WHAT NEEDS TO BE DONE: Look through the listing below and write out exactly the lines from the line with "editing of curl" to the line with "Fix cases where", both included, and no others.
══════
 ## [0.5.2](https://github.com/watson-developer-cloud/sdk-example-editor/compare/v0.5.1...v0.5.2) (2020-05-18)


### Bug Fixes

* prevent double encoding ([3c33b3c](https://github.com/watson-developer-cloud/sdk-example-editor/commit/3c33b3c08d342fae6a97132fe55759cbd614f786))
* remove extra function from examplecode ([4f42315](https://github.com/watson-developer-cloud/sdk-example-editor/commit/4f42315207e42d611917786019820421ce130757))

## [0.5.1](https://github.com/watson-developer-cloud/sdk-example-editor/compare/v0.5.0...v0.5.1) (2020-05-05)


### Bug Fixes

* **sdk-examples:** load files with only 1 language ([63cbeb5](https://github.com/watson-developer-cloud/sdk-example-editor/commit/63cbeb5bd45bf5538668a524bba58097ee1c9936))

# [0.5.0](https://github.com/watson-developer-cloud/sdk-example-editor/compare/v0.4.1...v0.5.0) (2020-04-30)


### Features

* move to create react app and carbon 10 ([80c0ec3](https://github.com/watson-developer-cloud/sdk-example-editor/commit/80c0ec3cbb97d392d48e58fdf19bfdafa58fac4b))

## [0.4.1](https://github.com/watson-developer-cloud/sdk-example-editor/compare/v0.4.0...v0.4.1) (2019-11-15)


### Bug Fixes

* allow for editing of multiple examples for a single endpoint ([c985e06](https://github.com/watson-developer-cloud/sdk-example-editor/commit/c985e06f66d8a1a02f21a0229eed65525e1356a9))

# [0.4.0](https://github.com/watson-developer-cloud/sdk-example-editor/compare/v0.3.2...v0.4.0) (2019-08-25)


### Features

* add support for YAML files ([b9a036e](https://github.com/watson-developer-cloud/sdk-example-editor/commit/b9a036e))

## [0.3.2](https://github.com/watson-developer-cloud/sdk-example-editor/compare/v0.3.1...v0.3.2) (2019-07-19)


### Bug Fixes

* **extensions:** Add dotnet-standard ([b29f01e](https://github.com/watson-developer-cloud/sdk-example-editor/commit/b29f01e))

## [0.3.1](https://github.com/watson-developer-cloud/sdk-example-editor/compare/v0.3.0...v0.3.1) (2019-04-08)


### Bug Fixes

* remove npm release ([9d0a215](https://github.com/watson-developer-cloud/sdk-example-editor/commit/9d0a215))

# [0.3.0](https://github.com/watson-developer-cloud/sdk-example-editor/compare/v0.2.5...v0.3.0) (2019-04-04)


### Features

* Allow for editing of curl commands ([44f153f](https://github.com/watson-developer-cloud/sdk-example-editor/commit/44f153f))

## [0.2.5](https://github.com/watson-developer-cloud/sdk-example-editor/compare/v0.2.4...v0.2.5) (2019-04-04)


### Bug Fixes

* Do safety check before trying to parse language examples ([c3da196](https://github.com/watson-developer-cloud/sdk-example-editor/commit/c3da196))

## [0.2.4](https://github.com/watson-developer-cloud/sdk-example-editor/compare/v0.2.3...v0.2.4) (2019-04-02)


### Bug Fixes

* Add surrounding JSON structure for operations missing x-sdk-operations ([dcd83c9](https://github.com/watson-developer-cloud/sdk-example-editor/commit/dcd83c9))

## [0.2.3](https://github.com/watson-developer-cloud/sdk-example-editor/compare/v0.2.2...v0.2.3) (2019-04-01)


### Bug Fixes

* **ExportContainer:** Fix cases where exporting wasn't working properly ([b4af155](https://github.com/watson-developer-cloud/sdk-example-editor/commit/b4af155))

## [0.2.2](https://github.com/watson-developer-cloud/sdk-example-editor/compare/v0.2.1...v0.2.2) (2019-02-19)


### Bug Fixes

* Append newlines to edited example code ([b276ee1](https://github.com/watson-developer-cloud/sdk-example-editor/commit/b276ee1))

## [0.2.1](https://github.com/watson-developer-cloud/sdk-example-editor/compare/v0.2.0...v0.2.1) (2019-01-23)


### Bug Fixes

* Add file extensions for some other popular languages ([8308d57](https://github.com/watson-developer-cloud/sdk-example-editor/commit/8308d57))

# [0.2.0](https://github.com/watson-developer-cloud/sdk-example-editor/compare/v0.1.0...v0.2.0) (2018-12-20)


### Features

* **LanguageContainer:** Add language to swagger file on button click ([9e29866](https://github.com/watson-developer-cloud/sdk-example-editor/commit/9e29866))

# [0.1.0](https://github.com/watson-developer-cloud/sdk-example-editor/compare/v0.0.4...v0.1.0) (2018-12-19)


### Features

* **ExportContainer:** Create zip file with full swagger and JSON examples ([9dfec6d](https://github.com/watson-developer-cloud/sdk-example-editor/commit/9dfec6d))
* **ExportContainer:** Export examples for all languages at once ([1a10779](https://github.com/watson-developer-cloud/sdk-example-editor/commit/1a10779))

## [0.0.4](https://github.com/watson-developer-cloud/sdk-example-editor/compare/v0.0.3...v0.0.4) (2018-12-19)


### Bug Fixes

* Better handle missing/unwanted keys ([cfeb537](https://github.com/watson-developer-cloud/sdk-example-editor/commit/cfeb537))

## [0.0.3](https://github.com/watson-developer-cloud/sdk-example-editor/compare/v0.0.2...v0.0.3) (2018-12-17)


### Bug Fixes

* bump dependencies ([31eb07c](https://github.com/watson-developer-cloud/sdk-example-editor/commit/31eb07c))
══════
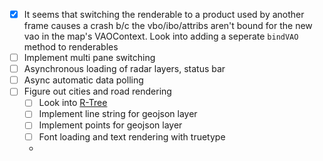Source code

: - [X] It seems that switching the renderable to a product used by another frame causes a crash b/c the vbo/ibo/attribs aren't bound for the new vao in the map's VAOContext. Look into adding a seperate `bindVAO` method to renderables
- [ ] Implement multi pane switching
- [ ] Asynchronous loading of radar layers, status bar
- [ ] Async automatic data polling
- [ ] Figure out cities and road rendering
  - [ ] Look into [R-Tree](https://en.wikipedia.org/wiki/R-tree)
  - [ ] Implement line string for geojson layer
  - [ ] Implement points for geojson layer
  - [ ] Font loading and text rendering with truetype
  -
══════
TASK OUTPUT:
* Allow for editing of curl commands ([44f153f](https://github.com/watson-developer-cloud/sdk-example-editor/commit/44f153f))

## [0.2.5](https://github.com/watson-developer-cloud/sdk-example-editor/compare/v0.2.4...v0.2.5) (2019-04-04)


### Bug Fixes

* Do safety check before trying to parse language examples ([c3da196](https://github.com/watson-developer-cloud/sdk-example-editor/commit/c3da196))

## [0.2.4](https://github.com/watson-developer-cloud/sdk-example-editor/compare/v0.2.3...v0.2.4) (2019-04-02)


### Bug Fixes

* Add surrounding JSON structure for operations missing x-sdk-operations ([dcd83c9](https://github.com/watson-developer-cloud/sdk-example-editor/commit/dcd83c9))

## [0.2.3](https://github.com/watson-developer-cloud/sdk-example-editor/compare/v0.2.2...v0.2.3) (2019-04-01)


### Bug Fixes

* **ExportContainer:** Fix cases where exporting wasn't working properly ([b4af155](https://github.com/watson-developer-cloud/sdk-example-editor/commit/b4af155))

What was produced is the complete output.